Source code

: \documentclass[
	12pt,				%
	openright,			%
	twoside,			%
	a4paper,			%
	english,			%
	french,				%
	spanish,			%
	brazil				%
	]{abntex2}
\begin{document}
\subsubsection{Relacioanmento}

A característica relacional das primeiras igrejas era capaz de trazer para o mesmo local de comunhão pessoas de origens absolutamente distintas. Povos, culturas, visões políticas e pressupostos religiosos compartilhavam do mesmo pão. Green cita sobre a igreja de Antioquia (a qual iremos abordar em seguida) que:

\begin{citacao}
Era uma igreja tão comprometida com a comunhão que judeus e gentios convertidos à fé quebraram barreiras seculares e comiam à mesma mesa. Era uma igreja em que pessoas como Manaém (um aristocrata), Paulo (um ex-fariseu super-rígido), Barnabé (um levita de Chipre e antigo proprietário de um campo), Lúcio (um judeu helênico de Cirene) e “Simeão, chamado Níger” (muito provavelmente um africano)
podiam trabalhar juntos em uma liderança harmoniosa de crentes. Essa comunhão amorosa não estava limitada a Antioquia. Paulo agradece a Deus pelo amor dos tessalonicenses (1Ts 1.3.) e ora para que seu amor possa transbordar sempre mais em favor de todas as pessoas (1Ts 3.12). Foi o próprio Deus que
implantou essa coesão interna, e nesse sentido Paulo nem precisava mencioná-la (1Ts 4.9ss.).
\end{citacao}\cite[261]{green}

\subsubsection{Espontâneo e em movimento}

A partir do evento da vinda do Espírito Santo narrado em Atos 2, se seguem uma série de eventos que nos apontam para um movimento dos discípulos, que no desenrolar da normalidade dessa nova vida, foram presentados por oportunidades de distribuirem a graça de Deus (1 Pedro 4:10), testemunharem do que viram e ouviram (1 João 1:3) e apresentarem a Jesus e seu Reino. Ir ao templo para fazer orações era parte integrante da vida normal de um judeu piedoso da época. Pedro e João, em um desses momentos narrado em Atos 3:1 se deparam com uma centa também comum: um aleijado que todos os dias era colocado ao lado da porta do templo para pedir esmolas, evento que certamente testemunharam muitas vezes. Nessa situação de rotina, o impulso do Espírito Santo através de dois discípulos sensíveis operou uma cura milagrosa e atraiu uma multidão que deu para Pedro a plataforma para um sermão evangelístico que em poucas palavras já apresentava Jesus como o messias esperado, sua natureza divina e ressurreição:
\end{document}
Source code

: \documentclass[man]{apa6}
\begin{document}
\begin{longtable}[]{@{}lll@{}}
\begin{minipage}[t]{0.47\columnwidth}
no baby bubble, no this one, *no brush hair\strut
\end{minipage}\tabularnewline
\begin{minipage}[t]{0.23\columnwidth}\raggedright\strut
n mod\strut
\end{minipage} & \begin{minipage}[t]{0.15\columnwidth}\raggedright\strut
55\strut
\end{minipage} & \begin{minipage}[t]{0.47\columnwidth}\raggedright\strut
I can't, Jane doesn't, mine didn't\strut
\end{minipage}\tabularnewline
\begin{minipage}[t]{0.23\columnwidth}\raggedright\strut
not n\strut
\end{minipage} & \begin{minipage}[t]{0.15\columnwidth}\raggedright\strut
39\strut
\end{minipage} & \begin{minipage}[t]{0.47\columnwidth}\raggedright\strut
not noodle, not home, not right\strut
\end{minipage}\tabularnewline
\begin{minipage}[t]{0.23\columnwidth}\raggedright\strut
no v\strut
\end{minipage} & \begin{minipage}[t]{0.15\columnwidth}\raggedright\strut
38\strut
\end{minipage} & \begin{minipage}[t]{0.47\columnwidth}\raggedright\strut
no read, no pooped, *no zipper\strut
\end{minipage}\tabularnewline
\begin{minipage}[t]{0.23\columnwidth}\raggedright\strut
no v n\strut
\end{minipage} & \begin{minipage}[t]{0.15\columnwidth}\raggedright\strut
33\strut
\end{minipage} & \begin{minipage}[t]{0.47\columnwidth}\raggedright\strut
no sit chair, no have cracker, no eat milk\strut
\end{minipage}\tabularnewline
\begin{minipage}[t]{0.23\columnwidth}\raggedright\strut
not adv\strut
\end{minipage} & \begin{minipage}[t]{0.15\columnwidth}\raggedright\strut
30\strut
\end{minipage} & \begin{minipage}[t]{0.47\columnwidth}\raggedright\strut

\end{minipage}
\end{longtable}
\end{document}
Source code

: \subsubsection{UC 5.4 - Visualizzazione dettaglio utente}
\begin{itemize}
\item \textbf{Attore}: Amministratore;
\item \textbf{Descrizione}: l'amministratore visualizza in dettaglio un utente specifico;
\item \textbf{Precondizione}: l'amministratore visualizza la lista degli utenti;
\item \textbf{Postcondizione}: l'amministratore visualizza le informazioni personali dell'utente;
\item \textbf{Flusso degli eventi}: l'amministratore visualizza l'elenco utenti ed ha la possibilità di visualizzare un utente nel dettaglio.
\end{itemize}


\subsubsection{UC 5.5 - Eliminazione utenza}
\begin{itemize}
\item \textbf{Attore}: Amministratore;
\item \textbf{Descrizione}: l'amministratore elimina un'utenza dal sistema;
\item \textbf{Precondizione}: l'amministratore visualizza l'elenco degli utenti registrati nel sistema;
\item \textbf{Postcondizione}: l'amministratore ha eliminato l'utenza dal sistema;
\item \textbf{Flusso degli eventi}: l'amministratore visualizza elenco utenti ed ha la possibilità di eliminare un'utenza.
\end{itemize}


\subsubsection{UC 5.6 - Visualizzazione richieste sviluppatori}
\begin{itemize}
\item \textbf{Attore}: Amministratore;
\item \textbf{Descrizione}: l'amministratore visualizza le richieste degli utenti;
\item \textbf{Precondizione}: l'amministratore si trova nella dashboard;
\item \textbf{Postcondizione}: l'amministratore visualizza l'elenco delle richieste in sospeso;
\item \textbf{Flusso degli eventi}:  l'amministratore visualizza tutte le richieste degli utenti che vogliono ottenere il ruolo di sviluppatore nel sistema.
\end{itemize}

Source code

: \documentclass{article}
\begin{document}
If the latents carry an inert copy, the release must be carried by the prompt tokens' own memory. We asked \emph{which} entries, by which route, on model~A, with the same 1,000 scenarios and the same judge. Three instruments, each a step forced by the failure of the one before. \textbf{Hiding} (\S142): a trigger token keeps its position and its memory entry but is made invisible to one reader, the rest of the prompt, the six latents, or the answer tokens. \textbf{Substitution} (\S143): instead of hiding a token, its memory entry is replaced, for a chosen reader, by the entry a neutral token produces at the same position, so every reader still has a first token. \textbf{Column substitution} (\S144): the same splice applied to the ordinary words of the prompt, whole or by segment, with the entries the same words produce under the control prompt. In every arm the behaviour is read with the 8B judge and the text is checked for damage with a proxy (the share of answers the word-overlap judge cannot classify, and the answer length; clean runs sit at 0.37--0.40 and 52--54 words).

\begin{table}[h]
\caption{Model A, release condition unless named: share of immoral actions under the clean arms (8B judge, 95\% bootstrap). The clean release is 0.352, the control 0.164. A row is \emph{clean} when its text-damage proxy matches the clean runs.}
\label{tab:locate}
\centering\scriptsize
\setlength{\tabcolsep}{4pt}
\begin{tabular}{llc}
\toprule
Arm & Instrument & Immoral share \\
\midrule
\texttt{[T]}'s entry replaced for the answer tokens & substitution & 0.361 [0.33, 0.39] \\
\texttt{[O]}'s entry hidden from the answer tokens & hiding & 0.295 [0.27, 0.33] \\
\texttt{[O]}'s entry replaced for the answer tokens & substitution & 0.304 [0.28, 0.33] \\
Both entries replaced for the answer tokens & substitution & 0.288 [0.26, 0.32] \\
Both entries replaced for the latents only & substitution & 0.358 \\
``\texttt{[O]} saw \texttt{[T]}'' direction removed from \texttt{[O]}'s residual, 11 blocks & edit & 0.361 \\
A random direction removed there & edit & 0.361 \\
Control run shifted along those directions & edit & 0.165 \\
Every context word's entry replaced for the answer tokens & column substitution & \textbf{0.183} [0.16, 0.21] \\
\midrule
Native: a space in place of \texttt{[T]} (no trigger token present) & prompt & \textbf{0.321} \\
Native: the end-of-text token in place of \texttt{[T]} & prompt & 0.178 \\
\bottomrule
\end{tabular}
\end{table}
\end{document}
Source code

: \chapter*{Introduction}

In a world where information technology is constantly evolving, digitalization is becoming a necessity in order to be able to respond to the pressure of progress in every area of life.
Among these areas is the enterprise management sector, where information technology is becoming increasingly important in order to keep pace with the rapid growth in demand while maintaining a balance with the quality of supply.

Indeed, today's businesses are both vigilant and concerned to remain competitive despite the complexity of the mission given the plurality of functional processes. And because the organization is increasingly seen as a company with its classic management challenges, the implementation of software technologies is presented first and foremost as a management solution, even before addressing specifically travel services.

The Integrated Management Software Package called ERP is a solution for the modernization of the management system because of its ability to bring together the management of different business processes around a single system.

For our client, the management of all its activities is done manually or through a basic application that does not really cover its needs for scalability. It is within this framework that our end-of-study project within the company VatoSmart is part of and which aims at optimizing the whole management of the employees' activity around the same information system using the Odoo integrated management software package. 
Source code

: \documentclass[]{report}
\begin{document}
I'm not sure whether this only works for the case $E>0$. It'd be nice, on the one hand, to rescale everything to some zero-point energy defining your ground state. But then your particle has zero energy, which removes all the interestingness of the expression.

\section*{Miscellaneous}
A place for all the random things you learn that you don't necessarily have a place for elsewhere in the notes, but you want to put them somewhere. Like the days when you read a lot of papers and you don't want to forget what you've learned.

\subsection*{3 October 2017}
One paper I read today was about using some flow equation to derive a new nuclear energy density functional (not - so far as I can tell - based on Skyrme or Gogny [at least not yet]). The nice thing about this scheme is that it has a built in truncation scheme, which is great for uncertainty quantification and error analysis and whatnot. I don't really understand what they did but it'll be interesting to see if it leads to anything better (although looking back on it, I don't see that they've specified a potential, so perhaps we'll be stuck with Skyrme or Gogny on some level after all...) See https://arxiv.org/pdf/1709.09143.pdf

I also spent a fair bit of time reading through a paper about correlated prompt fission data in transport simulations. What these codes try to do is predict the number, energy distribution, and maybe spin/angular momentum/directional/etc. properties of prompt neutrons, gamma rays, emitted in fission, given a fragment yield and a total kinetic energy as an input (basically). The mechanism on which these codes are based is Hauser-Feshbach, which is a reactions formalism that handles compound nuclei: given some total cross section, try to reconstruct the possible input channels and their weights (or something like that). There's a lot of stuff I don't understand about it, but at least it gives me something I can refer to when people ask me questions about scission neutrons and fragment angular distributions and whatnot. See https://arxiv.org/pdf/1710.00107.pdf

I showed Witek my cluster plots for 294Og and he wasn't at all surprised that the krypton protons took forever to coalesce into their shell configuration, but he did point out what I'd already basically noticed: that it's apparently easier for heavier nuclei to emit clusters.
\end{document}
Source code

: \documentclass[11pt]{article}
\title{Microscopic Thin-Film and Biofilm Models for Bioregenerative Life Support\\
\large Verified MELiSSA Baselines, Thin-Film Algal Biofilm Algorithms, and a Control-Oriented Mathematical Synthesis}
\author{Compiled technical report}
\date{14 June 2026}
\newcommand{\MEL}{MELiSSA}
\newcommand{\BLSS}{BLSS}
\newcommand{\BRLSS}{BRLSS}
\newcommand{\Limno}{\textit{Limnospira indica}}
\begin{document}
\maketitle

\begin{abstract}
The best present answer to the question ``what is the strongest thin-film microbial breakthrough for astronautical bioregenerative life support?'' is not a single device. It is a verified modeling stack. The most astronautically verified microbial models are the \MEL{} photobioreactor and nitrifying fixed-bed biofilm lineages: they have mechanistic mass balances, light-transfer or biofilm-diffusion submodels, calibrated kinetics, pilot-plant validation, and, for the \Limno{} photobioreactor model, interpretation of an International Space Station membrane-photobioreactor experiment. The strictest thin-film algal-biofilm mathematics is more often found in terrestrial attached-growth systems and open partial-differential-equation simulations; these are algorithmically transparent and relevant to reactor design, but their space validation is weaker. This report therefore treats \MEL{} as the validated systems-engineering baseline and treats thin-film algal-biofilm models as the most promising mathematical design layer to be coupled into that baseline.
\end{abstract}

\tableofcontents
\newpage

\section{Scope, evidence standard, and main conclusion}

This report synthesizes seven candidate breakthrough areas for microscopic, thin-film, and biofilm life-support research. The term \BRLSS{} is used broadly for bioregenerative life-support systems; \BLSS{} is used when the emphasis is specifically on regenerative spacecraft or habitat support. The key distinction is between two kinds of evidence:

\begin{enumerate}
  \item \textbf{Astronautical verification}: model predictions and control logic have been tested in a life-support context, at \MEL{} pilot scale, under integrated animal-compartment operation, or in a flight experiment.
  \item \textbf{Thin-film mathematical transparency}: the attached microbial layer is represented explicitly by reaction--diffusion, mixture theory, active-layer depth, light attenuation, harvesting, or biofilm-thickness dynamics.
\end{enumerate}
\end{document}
▬▬▬▬▬▬
_PROBLEM TO SOLVE:_
Select the lines in this material that hold the word "evidence", leaving none out.

_WRITTEN SOLUTION:_
\section{Scope, evidence standard, and main conclusion}
This report synthesizes seven candidate breakthrough areas for microscopic, thin-film, and biofilm life-support research. The term \BRLSS{} is used broadly for bioregenerative life-support systems; \BLSS{} is used when the emphasis is specifically on regenerative spacecraft or habitat support. The key distinction is between two kinds of evidence:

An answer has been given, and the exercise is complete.